In a high risk move designed to stimulate the economy and stave off inflation, the Federal Reserve announced Wednesday it will buy between $600 billion and a trillion dollars in Treasury Bonds from banks.
"What the purpose is, is to lower interest rates, lower longer term interest rates, lower mortgage interest rates, lower interest rates for firms when they borrow, lower interest rates consumers when they borrow. The impact is however is not going to be very large," explains former Federal Reserve Governor Laurence Meyer.
Analysts say the board didn't have a lot of other financial tools to lower interest rates any other way.
In October Federal Reserve Chairman Ben Bernanke expressed concern with the pace of the recovery.

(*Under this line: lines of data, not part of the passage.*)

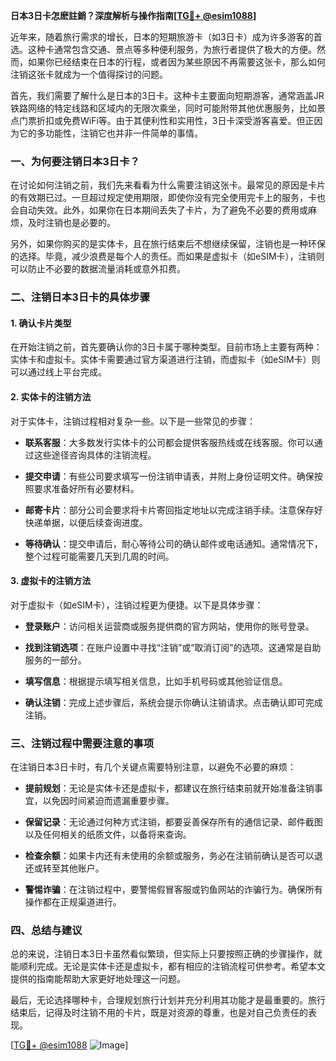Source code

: **日本3日卡怎麽註銷？深度解析与操作指南[[TG💪+ @esim1088](https://t.me/s/esim1088)]**

近年来，随着旅行需求的增长，日本的短期旅游卡（如3日卡）成为许多游客的首选。这种卡通常包含交通、景点等多种便利服务，为旅行者提供了极大的方便。然而，如果你已经结束在日本的行程，或者因为某些原因不再需要这张卡，那么如何注销这张卡就成为一个值得探讨的问题。

首先，我们需要了解什么是日本的3日卡。这种卡主要面向短期游客，通常涵盖JR铁路网络的特定线路和区域内的无限次乘坐，同时可能附带其他优惠服务，比如景点门票折扣或免费WiFi等。由于其便利性和实用性，3日卡深受游客喜爱。但正因为它的多功能性，注销它也并非一件简单的事情。

### 一、为何要注销日本3日卡？

在讨论如何注销之前，我们先来看看为什么需要注销这张卡。最常见的原因是卡片的有效期已过。一旦超过规定使用期限，即使你没有完全使用完卡上的服务，卡也会自动失效。此外，如果你在日本期间丢失了卡片，为了避免不必要的费用或麻烦，及时注销也是必要的。

另外，如果你购买的是实体卡，且在旅行结束后不想继续保留，注销也是一种环保的选择。毕竟，减少浪费是每个人的责任。而如果是虚拟卡（如eSIM卡），注销则可以防止不必要的数据流量消耗或意外扣费。

### 二、注销日本3日卡的具体步骤

#### 1. 确认卡片类型
在开始注销之前，首先要确认你的3日卡属于哪种类型。目前市场上主要有两种：实体卡和虚拟卡。实体卡需要通过官方渠道进行注销，而虚拟卡（如eSIM卡）则可以通过线上平台完成。

#### 2. 实体卡的注销方法
对于实体卡，注销过程相对复杂一些。以下是一些常见的步骤：

- **联系客服**：大多数发行实体卡的公司都会提供客服热线或在线客服。你可以通过这些途径咨询具体的注销流程。
  
- **提交申请**：有些公司要求填写一份注销申请表，并附上身份证明文件。确保按照要求准备好所有必要材料。

- **邮寄卡片**：部分公司会要求将卡片寄回指定地址以完成注销手续。注意保存好快递单据，以便后续查询进度。

- **等待确认**：提交申请后，耐心等待公司的确认邮件或电话通知。通常情况下，整个过程可能需要几天到几周的时间。

#### 3. 虚拟卡的注销方法
对于虚拟卡（如eSIM卡），注销过程更为便捷。以下是具体步骤：

- **登录账户**：访问相关运营商或服务提供商的官方网站，使用你的账号登录。

- **找到注销选项**：在账户设置中寻找“注销”或“取消订阅”的选项。这通常是自助服务的一部分。

- **填写信息**：根据提示填写相关信息，比如手机号码或其他验证信息。

- **确认注销**：完成上述步骤后，系统会提示你确认注销请求。点击确认即可完成注销。

### 三、注销过程中需要注意的事项

在注销日本3日卡时，有几个关键点需要特别注意，以避免不必要的麻烦：

- **提前规划**：无论是实体卡还是虚拟卡，都建议在旅行结束前就开始准备注销事宜，以免因时间紧迫而遗漏重要步骤。

- **保留记录**：无论通过何种方式注销，都要妥善保存所有的通信记录、邮件截图以及任何相关的纸质文件，以备将来查询。

- **检查余额**：如果卡内还有未使用的余额或服务，务必在注销前确认是否可以退还或转至其他账户。

- **警惕诈骗**：在注销过程中，要警惕假冒客服或钓鱼网站的诈骗行为。确保所有操作都在正规渠道进行。

### 四、总结与建议

总的来说，注销日本3日卡虽然看似繁琐，但实际上只要按照正确的步骤操作，就能顺利完成。无论是实体卡还是虚拟卡，都有相应的注销流程可供参考。希望本文提供的指南能帮助大家更好地处理这一问题。

最后，无论选择哪种卡，合理规划旅行计划并充分利用其功能才是最重要的。旅行结束后，记得及时注销不用的卡片，既是对资源的尊重，也是对自己负责任的表现。

[[TG💪+ @esim1088](https://t.me/s/esim1088) ![Image](https://i.postimg.cc/4NQfJmqS/Snipaste-2025-05-13-00-14-12.png)]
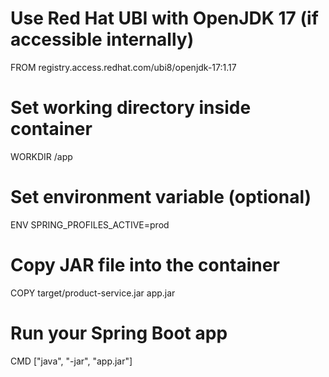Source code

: # Use Red Hat UBI with OpenJDK 17 (if accessible internally)
FROM registry.access.redhat.com/ubi8/openjdk-17:1.17

# Set working directory inside container
WORKDIR /app

# Set environment variable (optional)
ENV SPRING_PROFILES_ACTIVE=prod

# Copy JAR file into the container
COPY target/product-service.jar app.jar

# Run your Spring Boot app
CMD ["java", "-jar", "app.jar"]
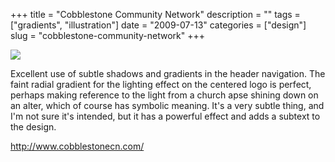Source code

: +++
title = "Cobblestone Community Network"
description = ""
tags = ["gradients", "illustration"]
date = "2009-07-13"
categories = ["design"]
slug = "cobblestone-community-network"
+++


 

  <div id="screens-thumbs" class="clearfix">
    <div class="txt-center" id="design-submission"><a href="http://www.cobblestonecn.com/"><img id='bluga-thumbnail-1826' class='bluga-thumbnail large' src='//media.konigi.com/bluga/
wt4a5bb3154471c.jpg'/></a></div>  
  </div>   
<p>Excellent use of subtle shadows and gradients in the header navigation. The faint radial gradient for the lighting effect on the centered logo is perfect, perhaps making reference to the light from a church apse shining down on an alter, which of course has symbolic meaning. It's a very subtle thing, and I'm not sure it's intended, but it has a powerful effect and adds a subtext to the design.</p>
<p><a href="http://www.cobblestonecn.com/">http://www.cobblestonecn.com/</a></p>




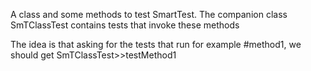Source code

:A class and some methods to test SmartTest.
The companion class SmTClassTest contains tests that invoke these methods

The idea is that asking for the tests that run for example #method1, we should get SmTClassTest>>testMethod1
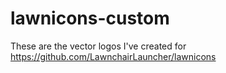 # lawnicons-custom
 
These are the vector logos I've created for https://github.com/LawnchairLauncher/lawnicons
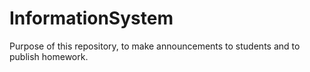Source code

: # InformationSystem
Purpose of this repository, to make announcements to students and to publish homework.
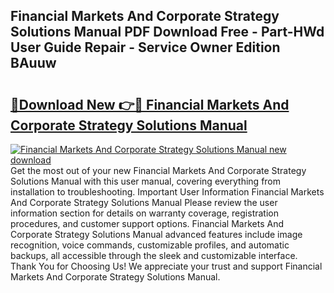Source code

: ## Financial Markets And Corporate Strategy Solutions Manual PDF Download Free - Part-HWd User Guide Repair - Service Owner Edition BAuuw

# <h2><a href="http://bc52593.oget.top/?id=Financial+Markets+And+Corporate+Strategy+Solutions+Manual">🔗Download New 👉🔴 Financial Markets And Corporate Strategy Solutions Manual</a></h2>

[![Financial Markets And Corporate Strategy Solutions Manual new download](https://i.imgur.com/5g1atiW.png)](http://bc52593.oget.top/?id=Financial+Markets+And+Corporate+Strategy+Solutions+Manual)
Get the most out of your new Financial Markets And Corporate Strategy Solutions Manual with this user manual, covering everything from installation to troubleshooting. Important User Information Financial Markets And Corporate Strategy Solutions Manual Please review the user information section for details on warranty coverage, registration procedures, and customer support options. Financial Markets And Corporate Strategy Solutions Manual advanced features include image recognition, voice commands, customizable profiles, and automatic backups, all accessible through the sleek and customizable interface. Thank You for Choosing Us! We appreciate your trust and support Financial Markets And Corporate Strategy Solutions Manual.
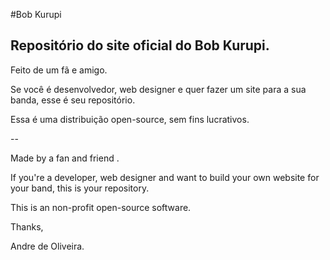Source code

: #Bob Kurupi

## Repositório do site oficial do Bob Kurupi.

Feito de um fã e amigo.

Se você é desenvolvedor, web designer e quer fazer um site para a sua banda, esse é seu repositório.

Essa é uma distribuição open-source, sem fins lucrativos.

--

Made by a fan and friend .

If you're a developer, web designer and want to build your own website for your band, this is your repository.

This is an non-profit open-source software.


Thanks,


Andre de Oliveira.
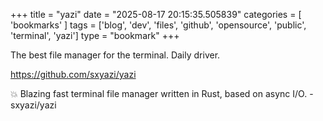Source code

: +++
title = "yazi"
date = "2025-08-17 20:15:35.505839"
categories = [ 'bookmarks' ]
tags = ['blog', 'dev', 'files', 'github', 'opensource', 'public', 'terminal', 'yazi']
type = "bookmark"
+++

The best file manager for the terminal. Daily driver.  

<https://github.com/sxyazi/yazi>  

💥 Blazing fast terminal file manager written in Rust, based on async I/O. - sxyazi/yazi  
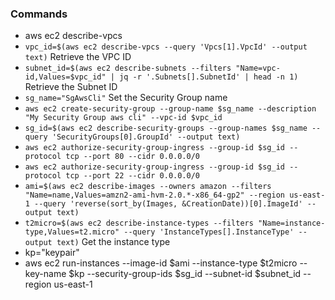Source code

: ### Commands

- aws ec2 describe-vpcs
- `vpc_id=$(aws ec2 describe-vpcs --query 'Vpcs[1].VpcId' --output text)` Retrieve the VPC ID
- `subnet_id=$(aws ec2 describe-subnets --filters "Name=vpc-id,Values=$vpc_id" | jq -r '.Subnets[].SubnetId' | head -n 1)` Retrieve the Subnet ID
- `sg_name="SgAwsCli"` Set the Security Group name
- `aws ec2 create-security-group --group-name $sg_name --description "My Security Group aws cli" --vpc-id $vpc_id`
- `sg_id=$(aws ec2 describe-security-groups --group-names $sg_name --query 'SecurityGroups[0].GroupId' --output text)`
- `aws ec2 authorize-security-group-ingress --group-id $sg_id --protocol tcp --port 80 --cidr 0.0.0.0/0`
- `aws ec2 authorize-security-group-ingress --group-id $sg_id --protocol tcp --port 22 --cidr 0.0.0.0/0`
- `ami=$(aws ec2 describe-images --owners amazon --filters "Name=name,Values=amzn2-ami-hvm-2.0.*-x86_64-gp2" --region us-east-1 --query 'reverse(sort_by(Images, &CreationDate))[0].ImageId' --output text)`
- `t2micro=$(aws ec2 describe-instance-types --filters "Name=instance-type,Values=t2.micro" --query 'InstanceTypes[].InstanceType' --output text)` Get the instance type
- kp="keypair"
- aws ec2 run-instances --image-id $ami --instance-type $t2micro --key-name $kp --security-group-ids $sg_id --subnet-id $subnet_id --region us-east-1
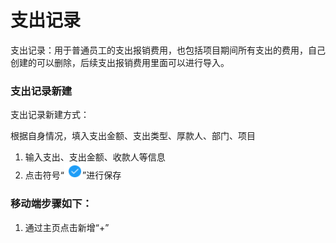 # 支出记录

支出记录：用于普通员工的支出报销费用，也包括项目期间所有支出的费用，自己创建的可以删除，后续支出报销费用里面可以进行导入。

### 支出记录新建

支出记录新建方式：

根据自身情况，填入支出金额、支出类型、厚款人、部门、项目

1. 输入支出、支出金额、收款人等信息
2. 点击符号“![](/assets/图片1.png)”进行保存

### 移动端步骤如下：

1. 通过主页点击新增“+”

Still, the government plan to buy long-term treasury bonds also adds more debt to the nation's bottom line at a time when voters ushered in new lawmakers promising to cut spending and taxes.
The White House and Federal Reserve have already tried to stabilize the teetering economy and there are some bright spots.
U.S. auto sales rose in October.
General Motors posted a 3.5 percent rise in sales while Ford posted a 19 percent jump.
Orders for manufacturing shot up 2.1 percent in September, the largest increase this year.
The government plans to buy the $600 billion dollars in treasury bonds through the middle of next year and also reinvest funds back into the economy.